“Estou com a minha cabeça erguida, confiante de que minha inocência será provada”, disse Ezzati, um dos mais influentes e poderosos religiosos da Igreja chilena.

O papa aceitou a renúncia do Ezzati, 77 anos, e nomeou Celestino Años Braco, até agora bispo de Copiapó (norte), que assume o lugar como administrador apostólico.

Ezzati foi interrogado no Chile pelas vítimas de abuso sexual e enfrenta um panorama judicial complexo, acusado de encobrir três casos de abusos cometidos por religiosos.
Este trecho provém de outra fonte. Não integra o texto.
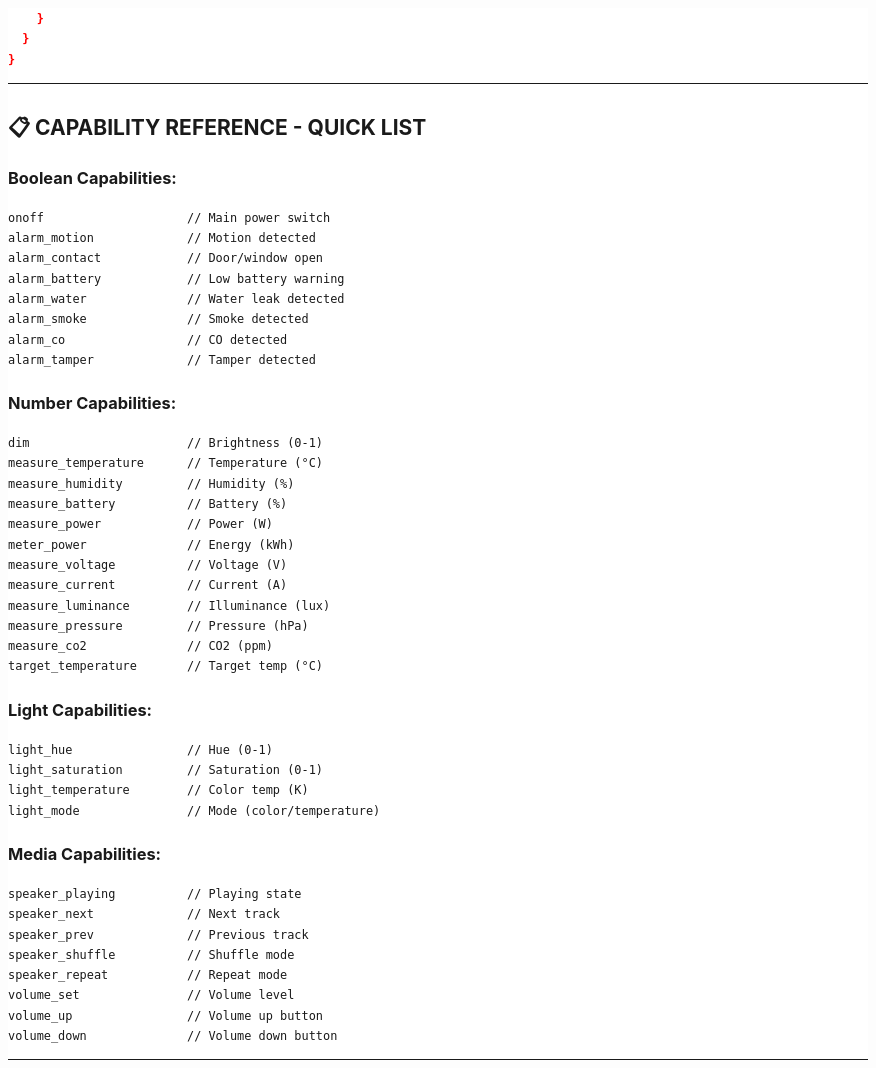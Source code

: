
 ```json
    }
  }
}
```

---

## 📋 CAPABILITY REFERENCE - QUICK LIST

### Boolean Capabilities:
```
onoff                    // Main power switch
alarm_motion             // Motion detected
alarm_contact            // Door/window open
alarm_battery            // Low battery warning
alarm_water              // Water leak detected
alarm_smoke              // Smoke detected
alarm_co                 // CO detected
alarm_tamper             // Tamper detected
```

### Number Capabilities:
```
dim                      // Brightness (0-1)
measure_temperature      // Temperature (°C)
measure_humidity         // Humidity (%)
measure_battery          // Battery (%)
measure_power            // Power (W)
meter_power              // Energy (kWh)
measure_voltage          // Voltage (V)
measure_current          // Current (A)
measure_luminance        // Illuminance (lux)
measure_pressure         // Pressure (hPa)
measure_co2              // CO2 (ppm)
target_temperature       // Target temp (°C)
```

### Light Capabilities:
```
light_hue                // Hue (0-1)
light_saturation         // Saturation (0-1)
light_temperature        // Color temp (K)
light_mode               // Mode (color/temperature)
```

### Media Capabilities:
```
speaker_playing          // Playing state
speaker_next             // Next track
speaker_prev             // Previous track
speaker_shuffle          // Shuffle mode
speaker_repeat           // Repeat mode
volume_set               // Volume level
volume_up                // Volume up button
volume_down              // Volume down button
```

---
O cardeal afirmou, em conferência de imprensa, que a crise da Igreja chilena, causada pelos abusos cometidos por membros do clero, tem sido “a maior dor deste tempo”, embora tenha defendido a sua inocência.

Ricardo Ezzati realçou que todas as alegações de abuso que chegaram às suas mãos foram investigadas e destacou a sua colaboração com a Justiça e o Ministério Público.

“Posso dizer com a cabeça erguida, que todas as alegações foram investigadas ou estão sendo investigadas”, disse.

A Procuradoria Nacional do Chile investiga 219 religiosos chilenos em 158 casos de abuso sexual contra 241 vítimas, das quais 123 eram menores na altura dos factos.